Le Site de l’Ostéopathie remercie Michel Attia de l’avoir autorisé à publier cette étude
Perception de la réalité par le toucher
Résumé
Le sens du toucher chez les ostéopathes. Quelle réalité perçoivent-ils ? L’article couvre les questions que je me suis posées sur la réalité de ma perception du corps de l’autre, confrontée aux réponses d’un groupe d’ostéopathes de même obédience. Ce questionnement s’est fait jour, car j’ai eu à parler de ma pratique du toucher dans un mémoire de DESS en ethnométhodologie. Je me suis posé un certain nombre de questions et je les ai posées à mes collègues. Mais in fine, c’est une étude effectuée sur ma propre perception, je me suis observé en train de pratiquer en passant mon toucher au crible de l’ethnométhodologie. Il m’a donc fallu montrer ce que je fais vraiment, comment font mes collègues, et comment je fais, moi, pour revenir aux choses mêmes. Cela peut ressembler à un débat philosophique, en tant que je suis amené à appréhender quelle est la réalité de ma (notre) perception, ma conception, mes sensations, et la représentation de la chose perçue à partir du toucher ?
Mots clés : Le toucher, perception, réalité, ostéopathie, ethnométhodologie.

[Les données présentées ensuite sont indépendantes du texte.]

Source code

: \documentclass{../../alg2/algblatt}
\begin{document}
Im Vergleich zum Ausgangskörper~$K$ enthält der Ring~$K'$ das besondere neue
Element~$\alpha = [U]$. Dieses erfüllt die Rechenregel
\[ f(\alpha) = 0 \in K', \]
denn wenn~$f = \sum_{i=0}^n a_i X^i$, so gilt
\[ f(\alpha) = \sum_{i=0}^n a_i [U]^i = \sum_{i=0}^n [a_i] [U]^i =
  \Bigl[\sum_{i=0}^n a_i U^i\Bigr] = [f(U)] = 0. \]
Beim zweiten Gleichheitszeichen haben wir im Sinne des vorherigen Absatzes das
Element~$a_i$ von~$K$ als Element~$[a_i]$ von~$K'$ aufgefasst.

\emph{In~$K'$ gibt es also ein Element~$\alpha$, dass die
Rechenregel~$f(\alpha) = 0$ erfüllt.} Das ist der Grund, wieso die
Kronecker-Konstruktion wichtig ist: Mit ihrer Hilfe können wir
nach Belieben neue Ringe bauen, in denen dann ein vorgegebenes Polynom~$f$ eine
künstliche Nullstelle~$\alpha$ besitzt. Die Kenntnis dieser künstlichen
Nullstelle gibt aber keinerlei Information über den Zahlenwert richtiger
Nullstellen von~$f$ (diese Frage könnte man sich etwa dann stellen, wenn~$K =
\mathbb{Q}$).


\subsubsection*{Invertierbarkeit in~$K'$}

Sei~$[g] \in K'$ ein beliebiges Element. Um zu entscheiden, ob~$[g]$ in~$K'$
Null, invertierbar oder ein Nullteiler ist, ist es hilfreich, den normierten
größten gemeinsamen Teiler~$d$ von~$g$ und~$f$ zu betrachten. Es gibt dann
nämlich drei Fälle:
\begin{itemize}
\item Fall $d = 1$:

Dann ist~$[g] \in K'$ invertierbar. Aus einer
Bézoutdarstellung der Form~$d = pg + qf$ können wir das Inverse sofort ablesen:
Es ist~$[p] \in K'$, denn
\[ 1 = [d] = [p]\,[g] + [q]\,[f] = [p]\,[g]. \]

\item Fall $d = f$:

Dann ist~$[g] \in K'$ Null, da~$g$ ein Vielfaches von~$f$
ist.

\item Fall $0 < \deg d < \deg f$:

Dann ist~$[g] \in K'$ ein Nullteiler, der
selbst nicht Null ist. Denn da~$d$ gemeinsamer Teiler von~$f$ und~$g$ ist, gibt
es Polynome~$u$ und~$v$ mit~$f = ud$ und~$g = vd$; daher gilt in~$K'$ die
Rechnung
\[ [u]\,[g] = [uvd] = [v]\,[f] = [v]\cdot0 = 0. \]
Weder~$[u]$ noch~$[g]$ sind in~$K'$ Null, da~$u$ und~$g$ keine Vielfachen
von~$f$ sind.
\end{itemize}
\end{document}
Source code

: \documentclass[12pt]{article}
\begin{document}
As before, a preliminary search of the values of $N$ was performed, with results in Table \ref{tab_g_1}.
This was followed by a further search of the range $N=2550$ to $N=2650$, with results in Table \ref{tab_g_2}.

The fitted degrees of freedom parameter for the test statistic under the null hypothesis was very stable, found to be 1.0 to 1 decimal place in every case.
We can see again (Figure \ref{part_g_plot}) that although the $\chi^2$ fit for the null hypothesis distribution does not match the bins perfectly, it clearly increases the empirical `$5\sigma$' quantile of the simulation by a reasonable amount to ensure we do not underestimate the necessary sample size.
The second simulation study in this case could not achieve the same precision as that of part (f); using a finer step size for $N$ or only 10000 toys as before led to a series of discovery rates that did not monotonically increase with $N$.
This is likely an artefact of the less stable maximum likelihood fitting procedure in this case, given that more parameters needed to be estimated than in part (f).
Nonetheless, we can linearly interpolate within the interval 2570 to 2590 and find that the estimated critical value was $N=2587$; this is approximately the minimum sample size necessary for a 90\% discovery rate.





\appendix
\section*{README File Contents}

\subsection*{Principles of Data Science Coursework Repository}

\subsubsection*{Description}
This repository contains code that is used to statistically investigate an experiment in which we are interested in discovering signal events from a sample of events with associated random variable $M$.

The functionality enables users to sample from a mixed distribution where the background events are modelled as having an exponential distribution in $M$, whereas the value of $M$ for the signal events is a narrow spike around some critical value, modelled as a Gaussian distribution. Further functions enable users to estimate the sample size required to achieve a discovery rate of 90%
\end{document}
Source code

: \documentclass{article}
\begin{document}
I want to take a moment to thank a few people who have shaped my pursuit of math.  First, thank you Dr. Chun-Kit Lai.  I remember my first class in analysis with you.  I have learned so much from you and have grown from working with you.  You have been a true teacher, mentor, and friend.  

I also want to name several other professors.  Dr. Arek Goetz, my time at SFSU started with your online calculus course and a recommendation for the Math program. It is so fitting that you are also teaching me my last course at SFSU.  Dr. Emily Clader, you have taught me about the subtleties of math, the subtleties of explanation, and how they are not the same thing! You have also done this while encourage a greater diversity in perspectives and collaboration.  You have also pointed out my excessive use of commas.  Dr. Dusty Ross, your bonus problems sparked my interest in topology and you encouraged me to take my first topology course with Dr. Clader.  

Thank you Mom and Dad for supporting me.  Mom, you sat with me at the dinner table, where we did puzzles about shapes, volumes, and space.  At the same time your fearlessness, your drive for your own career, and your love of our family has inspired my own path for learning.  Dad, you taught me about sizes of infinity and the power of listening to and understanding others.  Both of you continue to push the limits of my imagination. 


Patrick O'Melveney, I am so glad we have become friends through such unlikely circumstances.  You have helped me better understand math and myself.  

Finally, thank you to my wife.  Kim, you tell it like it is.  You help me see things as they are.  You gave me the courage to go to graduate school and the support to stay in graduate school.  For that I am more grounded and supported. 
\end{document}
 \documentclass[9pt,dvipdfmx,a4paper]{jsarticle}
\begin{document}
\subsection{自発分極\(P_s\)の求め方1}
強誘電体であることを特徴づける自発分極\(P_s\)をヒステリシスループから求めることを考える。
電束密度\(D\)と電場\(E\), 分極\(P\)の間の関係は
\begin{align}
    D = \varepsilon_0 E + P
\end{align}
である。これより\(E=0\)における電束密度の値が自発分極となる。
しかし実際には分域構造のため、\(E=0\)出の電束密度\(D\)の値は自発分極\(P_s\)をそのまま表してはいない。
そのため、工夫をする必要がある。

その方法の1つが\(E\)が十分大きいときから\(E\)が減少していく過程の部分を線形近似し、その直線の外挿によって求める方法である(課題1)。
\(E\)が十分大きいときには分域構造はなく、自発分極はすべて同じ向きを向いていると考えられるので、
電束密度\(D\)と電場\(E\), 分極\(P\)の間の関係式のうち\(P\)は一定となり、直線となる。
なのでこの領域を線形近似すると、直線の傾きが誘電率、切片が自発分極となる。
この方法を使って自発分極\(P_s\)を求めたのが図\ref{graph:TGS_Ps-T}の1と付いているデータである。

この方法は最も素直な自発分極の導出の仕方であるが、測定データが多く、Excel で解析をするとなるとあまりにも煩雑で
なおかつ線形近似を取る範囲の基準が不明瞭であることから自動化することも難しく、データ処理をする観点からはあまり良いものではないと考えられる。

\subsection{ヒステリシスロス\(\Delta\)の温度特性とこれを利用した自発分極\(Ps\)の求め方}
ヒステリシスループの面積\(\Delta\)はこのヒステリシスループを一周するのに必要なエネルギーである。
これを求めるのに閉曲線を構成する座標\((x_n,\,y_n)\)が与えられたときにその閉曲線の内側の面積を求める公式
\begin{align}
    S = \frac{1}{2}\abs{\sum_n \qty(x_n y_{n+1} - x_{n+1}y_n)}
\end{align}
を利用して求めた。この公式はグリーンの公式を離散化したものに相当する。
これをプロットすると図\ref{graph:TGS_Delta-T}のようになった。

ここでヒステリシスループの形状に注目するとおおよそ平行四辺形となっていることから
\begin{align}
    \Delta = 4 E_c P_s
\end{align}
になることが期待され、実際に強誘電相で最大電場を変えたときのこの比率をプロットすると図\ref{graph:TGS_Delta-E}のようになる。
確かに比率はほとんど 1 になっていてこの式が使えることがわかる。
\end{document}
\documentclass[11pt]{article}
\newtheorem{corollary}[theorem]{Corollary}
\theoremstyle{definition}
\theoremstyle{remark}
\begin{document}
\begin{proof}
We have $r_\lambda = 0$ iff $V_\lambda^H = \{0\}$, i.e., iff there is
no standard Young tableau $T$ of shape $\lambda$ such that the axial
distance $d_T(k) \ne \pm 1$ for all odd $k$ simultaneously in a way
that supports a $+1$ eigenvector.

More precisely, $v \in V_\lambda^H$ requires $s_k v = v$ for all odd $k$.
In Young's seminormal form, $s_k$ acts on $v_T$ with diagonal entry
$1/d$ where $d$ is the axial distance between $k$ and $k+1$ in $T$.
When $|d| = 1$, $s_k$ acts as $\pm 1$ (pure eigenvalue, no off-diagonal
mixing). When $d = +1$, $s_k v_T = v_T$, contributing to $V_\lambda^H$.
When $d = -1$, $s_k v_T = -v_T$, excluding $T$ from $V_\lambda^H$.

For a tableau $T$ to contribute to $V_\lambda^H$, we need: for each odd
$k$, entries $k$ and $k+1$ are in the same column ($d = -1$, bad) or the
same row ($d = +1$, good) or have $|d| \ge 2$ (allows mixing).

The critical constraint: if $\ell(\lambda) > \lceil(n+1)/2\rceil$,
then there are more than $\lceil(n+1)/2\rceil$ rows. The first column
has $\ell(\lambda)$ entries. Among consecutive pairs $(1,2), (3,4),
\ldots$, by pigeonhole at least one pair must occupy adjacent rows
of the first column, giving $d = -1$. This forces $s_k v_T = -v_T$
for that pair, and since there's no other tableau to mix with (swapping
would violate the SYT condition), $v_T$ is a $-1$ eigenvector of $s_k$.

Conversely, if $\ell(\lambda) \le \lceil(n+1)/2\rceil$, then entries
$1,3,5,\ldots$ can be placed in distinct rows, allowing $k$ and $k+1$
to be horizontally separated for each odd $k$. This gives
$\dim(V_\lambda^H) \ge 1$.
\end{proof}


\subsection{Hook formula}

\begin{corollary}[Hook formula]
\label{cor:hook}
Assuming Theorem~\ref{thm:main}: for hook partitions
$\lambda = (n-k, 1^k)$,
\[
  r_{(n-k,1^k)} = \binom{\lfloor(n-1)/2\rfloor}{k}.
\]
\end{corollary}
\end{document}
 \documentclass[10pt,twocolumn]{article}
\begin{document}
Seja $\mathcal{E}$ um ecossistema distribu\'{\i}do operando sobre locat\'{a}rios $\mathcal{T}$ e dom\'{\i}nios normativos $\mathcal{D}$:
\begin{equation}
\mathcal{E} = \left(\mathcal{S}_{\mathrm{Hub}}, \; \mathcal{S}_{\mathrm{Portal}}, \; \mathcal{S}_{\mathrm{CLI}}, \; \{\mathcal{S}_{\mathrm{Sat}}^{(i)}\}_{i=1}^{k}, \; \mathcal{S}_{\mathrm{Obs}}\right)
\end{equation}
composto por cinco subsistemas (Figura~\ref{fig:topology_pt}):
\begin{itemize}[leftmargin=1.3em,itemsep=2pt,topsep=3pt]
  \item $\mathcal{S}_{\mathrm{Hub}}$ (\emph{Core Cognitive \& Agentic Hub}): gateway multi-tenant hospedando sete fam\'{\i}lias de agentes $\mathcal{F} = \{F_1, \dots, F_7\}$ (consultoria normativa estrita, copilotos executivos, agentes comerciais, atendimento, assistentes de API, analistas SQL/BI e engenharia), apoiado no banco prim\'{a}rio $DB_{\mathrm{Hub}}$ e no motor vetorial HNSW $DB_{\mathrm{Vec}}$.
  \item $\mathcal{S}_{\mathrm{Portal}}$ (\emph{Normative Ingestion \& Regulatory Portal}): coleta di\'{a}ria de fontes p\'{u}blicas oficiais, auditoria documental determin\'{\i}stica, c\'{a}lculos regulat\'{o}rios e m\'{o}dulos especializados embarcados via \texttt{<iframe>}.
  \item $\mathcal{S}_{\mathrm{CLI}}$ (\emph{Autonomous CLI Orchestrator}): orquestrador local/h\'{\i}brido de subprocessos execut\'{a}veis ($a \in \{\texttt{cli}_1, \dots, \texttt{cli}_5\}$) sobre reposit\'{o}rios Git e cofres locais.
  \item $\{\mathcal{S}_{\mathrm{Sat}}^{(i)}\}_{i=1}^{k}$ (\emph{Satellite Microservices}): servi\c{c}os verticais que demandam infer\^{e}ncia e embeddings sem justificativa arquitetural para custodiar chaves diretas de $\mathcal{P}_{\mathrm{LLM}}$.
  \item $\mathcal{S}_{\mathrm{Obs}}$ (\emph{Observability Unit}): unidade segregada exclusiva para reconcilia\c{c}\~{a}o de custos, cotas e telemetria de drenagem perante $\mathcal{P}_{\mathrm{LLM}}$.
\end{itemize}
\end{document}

How is reality perceive through the sense of touch ?
Abstract
What reality do osteopaths perceive through their sense of touch ? This article recapitulates the questions that I have asked myself about my perception of other persons’ bodies in the course of my own practical experience as an osteopath, and the answers that a group of colleagues of the same school as mine provided when I consulted them on the subject. These questions cropped up when I was writing a thesis for a postgraduate diploma in ethnomethodology, in which I had to describe my experience of touch. If I did turn my own experience critically through the prism of ethnomethodology, my problem being to explain what I or my colleagues actually do to reach an understanding of the objects we seek to perceive. This may indeed resemble a philosophical debate, in so far as I am led to tackle such issues as the reality of sensory perception, the conceiving of ideas, sensations, or the mental representation of objects percieved through touch.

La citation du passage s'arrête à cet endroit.